Literal (or A Brief Explanation of the Eucharist)

"Joe, we don't really, literally, believe that the Eucharist is the Body and Blood of Christ.  I mean, if I smuggled a host away from Mass one day, gave it to a team of top notch scientists to analyze in a lab, they're going to see bread in their microscopes and in their analyzers.  Bread, not flesh or blood.  So it can't literally be Jesus's body, it's only symbolic.  Right?"

This lovely question came to me from a good friend who found the notion of the Eucharist rather fascinating.  I gave him a brief explanation of the metaphysics of the Eucharist, but he asked for me to blog about it.  Probably so he can refer to it, reference it, etc. etc.  So here's your post, you who know who you are:

The answer to your question lies in the term "literal."  You asked if the Eucharist is literally the Body and Blood of Jesus Christ, which is a really good question to ask.  The answer to this question is the pivotal point of all Catholicism, so it's certainly worth a look.  But first and foremost, let's examine the term "literal".  I can imagine that you, along with most people, define literal as empirically true, that is, as scientifically verifiable.  A zoink is literally a zoink to the extent that it has the scientific attributes of a zoink.  If a said object doesn't have the scientific attributes of a zoink, then it is not literally a zoink.  This scientific notion of literal is very good and very practical.  However, I don't think it suffices to be considered as "literal," at least not in the pure sense that we seek to obtain.

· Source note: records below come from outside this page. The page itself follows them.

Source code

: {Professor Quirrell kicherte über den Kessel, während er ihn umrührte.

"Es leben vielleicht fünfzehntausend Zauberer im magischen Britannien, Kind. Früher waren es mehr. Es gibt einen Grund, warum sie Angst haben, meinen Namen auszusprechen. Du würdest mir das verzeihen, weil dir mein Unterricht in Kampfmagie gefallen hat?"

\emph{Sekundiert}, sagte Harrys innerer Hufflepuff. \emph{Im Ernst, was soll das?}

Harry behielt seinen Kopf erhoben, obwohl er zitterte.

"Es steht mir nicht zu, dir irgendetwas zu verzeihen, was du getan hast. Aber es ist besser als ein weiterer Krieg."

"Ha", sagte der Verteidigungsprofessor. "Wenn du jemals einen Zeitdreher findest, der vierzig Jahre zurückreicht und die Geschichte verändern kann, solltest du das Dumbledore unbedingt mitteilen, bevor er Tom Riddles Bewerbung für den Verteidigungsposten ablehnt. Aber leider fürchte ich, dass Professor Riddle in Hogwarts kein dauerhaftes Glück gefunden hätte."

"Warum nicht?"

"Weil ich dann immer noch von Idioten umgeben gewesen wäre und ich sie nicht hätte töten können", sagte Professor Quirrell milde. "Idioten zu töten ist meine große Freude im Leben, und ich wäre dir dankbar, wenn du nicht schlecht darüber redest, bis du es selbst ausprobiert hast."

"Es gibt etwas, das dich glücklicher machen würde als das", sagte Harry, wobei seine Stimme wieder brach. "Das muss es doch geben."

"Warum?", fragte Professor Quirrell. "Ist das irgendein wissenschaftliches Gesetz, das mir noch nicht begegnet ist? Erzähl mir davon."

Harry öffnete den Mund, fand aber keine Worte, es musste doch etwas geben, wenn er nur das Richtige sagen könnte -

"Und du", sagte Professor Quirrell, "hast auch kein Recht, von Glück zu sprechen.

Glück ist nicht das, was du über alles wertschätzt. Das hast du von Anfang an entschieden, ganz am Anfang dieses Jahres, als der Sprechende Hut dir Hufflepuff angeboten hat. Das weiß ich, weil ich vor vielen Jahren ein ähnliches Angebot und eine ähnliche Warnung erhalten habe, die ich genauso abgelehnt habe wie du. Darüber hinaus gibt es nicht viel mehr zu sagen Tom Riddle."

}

Let's look at a tree.  How do you recognize it to be a tree, and not, say, an elephant or a bush or great-aunt Tilda.  All four things are material, yet all four are different.  We recognize their differences not because of the tree itself, but of the qualities of the tree.  These qualities of the match our knowledge of trees and show us that the object we see is a tree and not our dearest great-aunt Tilda.  "But Joe," you ask, "Isn't this confusing example the same thing as the scientific notion of literal you discussed above?"  Great question!  No,  it is not, and here's why:  Reduction and Abstraction.  Allow me to explain.  Reduce the tree to its components:  Trunk, branches, leaves, roots.  Reduce those further:  Cells.  Reduces those even further:  Molecules, atoms, subatomic particles, and whatever other quantum-mechanical divisions you please.  Along each step of the reduction process, you'll have me, asking "Well how do you know that x is x and not y, z, or q?"  And, in your purely scientific explanation of the problem, you'll keep reducing until you can no longer reduce, at which point I'll still be asking "But how do you know that its a quantum of energy (or whatever else it may be reduced to)?" And eventually, either at the end of the reduction process or somewhere within it, you have to appeal to an abstract, immaterial concept that corresponds to and identifies the thing in question.  This immaterial, abstract quality can be called the "essence" of whatever it is you happen to be studying.  Its the immaterial quality that makes a zoink a zoink, a tree a tree, and your great aunt Tilda Tilda.  (Read that last sentence aloud if it confused you.)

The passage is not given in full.